** PROBLEM TO SOLVE **
Copy out each line of the data below in which "odpowiedzi" appears.

** DATA LISTING **
▼

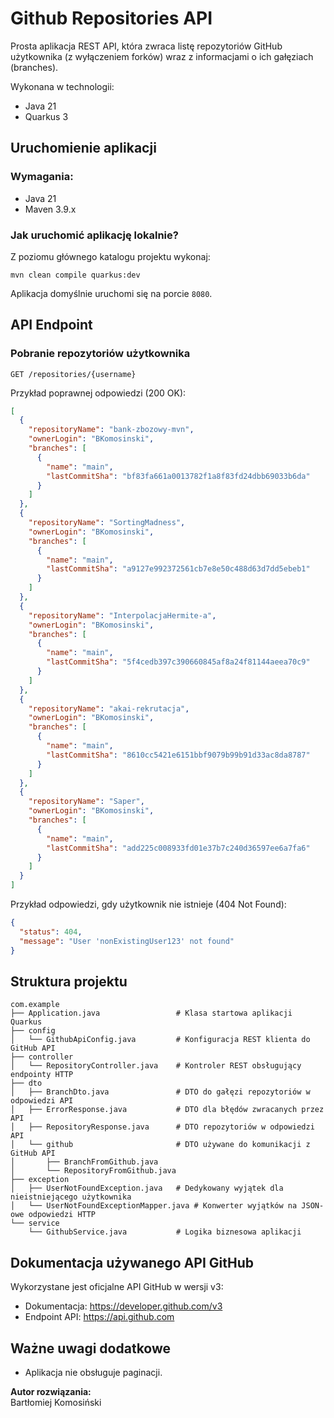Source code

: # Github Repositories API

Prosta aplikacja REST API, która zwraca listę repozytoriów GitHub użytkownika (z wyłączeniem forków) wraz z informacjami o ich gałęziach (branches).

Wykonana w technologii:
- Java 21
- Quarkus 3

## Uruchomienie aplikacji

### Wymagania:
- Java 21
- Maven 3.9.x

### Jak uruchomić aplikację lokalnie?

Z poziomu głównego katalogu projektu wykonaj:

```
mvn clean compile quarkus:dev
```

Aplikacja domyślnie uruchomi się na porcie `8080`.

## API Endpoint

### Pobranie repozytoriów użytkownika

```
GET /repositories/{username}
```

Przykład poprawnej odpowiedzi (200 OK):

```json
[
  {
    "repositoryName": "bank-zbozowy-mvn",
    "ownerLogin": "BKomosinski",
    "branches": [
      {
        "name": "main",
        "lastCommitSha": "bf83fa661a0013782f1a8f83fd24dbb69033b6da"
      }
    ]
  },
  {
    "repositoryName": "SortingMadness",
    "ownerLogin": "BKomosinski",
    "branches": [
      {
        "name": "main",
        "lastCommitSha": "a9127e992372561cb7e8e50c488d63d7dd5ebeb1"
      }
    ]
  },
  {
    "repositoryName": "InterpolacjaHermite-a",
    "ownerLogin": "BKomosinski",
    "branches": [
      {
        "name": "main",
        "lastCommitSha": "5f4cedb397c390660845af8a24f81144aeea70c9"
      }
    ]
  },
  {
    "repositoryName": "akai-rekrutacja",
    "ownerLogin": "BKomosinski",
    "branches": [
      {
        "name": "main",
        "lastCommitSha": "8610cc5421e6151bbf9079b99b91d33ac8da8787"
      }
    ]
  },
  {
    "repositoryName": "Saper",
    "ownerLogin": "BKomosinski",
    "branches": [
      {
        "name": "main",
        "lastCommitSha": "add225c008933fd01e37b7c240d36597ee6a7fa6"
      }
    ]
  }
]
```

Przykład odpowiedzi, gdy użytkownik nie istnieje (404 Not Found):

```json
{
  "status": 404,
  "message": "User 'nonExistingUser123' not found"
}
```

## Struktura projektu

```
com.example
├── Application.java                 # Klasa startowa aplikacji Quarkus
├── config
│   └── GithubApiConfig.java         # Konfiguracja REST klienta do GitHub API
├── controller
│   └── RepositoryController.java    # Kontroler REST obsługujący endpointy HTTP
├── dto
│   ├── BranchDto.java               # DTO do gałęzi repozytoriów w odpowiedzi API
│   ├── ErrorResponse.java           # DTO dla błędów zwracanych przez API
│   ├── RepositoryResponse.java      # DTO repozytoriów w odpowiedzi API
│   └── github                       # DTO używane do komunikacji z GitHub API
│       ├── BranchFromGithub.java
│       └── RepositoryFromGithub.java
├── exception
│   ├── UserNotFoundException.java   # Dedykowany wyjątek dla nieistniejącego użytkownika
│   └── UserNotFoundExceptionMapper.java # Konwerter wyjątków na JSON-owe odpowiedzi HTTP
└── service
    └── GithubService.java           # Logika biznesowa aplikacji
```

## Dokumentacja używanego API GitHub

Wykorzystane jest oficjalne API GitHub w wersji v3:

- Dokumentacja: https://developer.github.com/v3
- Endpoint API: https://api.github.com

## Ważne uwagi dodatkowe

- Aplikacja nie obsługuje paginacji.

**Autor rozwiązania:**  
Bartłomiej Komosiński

▲
▼

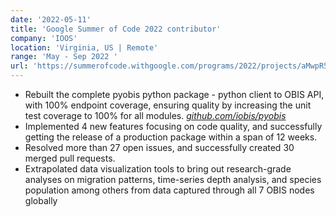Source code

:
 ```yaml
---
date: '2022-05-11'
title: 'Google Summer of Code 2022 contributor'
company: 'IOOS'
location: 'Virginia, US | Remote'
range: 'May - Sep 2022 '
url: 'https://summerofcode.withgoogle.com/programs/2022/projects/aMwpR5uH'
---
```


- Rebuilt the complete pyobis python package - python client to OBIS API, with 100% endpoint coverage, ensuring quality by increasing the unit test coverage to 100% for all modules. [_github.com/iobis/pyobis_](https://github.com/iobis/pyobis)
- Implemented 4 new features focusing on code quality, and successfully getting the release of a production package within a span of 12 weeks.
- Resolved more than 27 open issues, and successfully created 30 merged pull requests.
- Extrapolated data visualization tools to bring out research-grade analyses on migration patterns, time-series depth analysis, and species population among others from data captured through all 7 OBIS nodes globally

▲

** EXERCISE ANSWER **
Przykład poprawnej odpowiedzi (200 OK):
Przykład odpowiedzi, gdy użytkownik nie istnieje (404 Not Found):
│   ├── BranchDto.java               # DTO do gałęzi repozytoriów w odpowiedzi API
│   ├── RepositoryResponse.java      # DTO repozytoriów w odpowiedzi API
│   └── UserNotFoundExceptionMapper.java # Konwerter wyjątków na JSON-owe odpowiedzi HTTP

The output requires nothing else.